SONAR is a novel GNN architecture that models information flow on graphs as oscillations governed by the wave equation, addressing long-range information propagation. It integrates adaptive edge resistances and state-dependent external forces, theoretically ensuring energy conservation and stable information propagation over long distances. Strengths include its clear wave-based motivation, comprehensive theoretical derivation, strong empirical results, and sub-quadratic complexity. Initial weaknesses involved a perceived lack of qualitative insight into wave-like dynamics, the use of some benchmarks that were questioned regarding their long-range nature, and the observation that certain components' effects appeared inconsistent across datasets.
The paper was accepted because of its principled and mathematically sound approach to a fundamental problem in graph representation learning, supported by robust theoretical guarantees and compelling experimental evidence.

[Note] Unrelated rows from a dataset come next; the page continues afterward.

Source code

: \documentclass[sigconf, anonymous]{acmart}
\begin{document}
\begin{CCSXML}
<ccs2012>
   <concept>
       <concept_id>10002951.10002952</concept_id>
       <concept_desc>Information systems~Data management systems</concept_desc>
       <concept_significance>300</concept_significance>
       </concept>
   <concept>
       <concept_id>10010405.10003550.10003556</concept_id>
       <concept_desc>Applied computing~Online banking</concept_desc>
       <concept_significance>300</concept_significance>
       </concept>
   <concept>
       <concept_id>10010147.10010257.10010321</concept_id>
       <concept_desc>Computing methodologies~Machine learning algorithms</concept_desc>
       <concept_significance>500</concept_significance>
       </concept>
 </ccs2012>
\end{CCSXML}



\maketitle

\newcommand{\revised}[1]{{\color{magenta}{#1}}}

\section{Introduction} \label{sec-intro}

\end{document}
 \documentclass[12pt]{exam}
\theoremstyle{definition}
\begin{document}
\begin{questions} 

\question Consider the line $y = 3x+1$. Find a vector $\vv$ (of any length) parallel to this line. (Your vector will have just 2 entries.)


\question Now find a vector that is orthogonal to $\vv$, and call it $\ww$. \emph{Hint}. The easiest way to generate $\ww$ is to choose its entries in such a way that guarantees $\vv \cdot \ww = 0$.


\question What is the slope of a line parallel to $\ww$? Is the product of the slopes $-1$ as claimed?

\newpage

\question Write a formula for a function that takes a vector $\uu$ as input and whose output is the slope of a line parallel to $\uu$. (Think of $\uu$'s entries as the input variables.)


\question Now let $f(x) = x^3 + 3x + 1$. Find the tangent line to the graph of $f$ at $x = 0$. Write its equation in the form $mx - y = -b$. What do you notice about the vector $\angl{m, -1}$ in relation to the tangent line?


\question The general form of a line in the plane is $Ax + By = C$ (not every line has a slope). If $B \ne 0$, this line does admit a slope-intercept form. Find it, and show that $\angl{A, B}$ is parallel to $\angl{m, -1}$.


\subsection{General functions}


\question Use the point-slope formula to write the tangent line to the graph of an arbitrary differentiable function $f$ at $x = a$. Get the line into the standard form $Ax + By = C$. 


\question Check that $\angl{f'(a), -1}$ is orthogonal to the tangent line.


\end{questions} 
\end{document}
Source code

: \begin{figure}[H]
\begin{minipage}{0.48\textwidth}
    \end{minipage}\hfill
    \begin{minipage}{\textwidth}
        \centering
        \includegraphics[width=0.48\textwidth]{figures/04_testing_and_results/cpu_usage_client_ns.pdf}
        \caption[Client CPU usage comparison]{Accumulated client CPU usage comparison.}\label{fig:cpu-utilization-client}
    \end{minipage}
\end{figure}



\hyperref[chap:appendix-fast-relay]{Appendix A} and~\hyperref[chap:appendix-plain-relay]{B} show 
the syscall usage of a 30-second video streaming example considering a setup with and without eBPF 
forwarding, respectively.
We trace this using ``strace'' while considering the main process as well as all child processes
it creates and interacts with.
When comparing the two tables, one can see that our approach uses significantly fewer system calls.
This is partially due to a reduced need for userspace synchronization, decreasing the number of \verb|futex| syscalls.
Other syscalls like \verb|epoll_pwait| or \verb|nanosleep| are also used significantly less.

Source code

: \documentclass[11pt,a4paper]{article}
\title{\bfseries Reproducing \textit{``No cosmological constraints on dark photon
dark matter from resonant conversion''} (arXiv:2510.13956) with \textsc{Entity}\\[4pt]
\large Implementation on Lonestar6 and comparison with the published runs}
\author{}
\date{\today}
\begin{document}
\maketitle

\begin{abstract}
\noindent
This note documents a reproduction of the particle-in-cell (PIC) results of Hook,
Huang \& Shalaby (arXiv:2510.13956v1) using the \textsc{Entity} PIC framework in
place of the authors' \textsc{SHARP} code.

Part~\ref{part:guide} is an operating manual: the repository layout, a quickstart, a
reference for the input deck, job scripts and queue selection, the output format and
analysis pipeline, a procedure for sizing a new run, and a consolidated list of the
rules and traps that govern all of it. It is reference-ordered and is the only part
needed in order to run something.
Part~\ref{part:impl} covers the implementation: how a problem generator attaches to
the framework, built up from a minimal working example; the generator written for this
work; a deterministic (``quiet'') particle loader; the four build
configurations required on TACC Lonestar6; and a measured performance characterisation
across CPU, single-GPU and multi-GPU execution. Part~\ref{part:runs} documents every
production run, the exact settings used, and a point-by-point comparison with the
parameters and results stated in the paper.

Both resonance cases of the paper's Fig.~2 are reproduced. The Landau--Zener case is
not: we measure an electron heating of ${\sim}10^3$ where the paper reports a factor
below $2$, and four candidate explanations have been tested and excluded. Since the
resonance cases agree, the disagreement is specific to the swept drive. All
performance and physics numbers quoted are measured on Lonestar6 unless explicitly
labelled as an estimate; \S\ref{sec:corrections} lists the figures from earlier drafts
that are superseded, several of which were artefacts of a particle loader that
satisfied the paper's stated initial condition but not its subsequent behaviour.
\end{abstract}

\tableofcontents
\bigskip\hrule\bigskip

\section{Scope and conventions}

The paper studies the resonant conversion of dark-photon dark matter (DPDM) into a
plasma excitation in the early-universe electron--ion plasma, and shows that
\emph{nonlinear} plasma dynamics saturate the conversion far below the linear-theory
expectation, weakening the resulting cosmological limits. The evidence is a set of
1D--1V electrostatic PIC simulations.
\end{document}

During the rebuttal, reviewer gMHH’s concerns about qualitative insight and benchmarks were addressed with sensitivity analysis demonstrating SONAR's consistent information propagation and the inclusion of new experiments. Reviewer jhtz’s queries about component consistency and comparison with relevant prior work were met with explanations of task-dependent utility and discussions on model complexity. Reviewer byZL’s concerns regarding sensitivity to discretization schemes and step size were resolved by confirming theoretical robustness and demonstrating empirical stability. The authors' comprehensive responses and additional analyses significantly strengthened the paper, leading to a favorable assessment by the reviewers.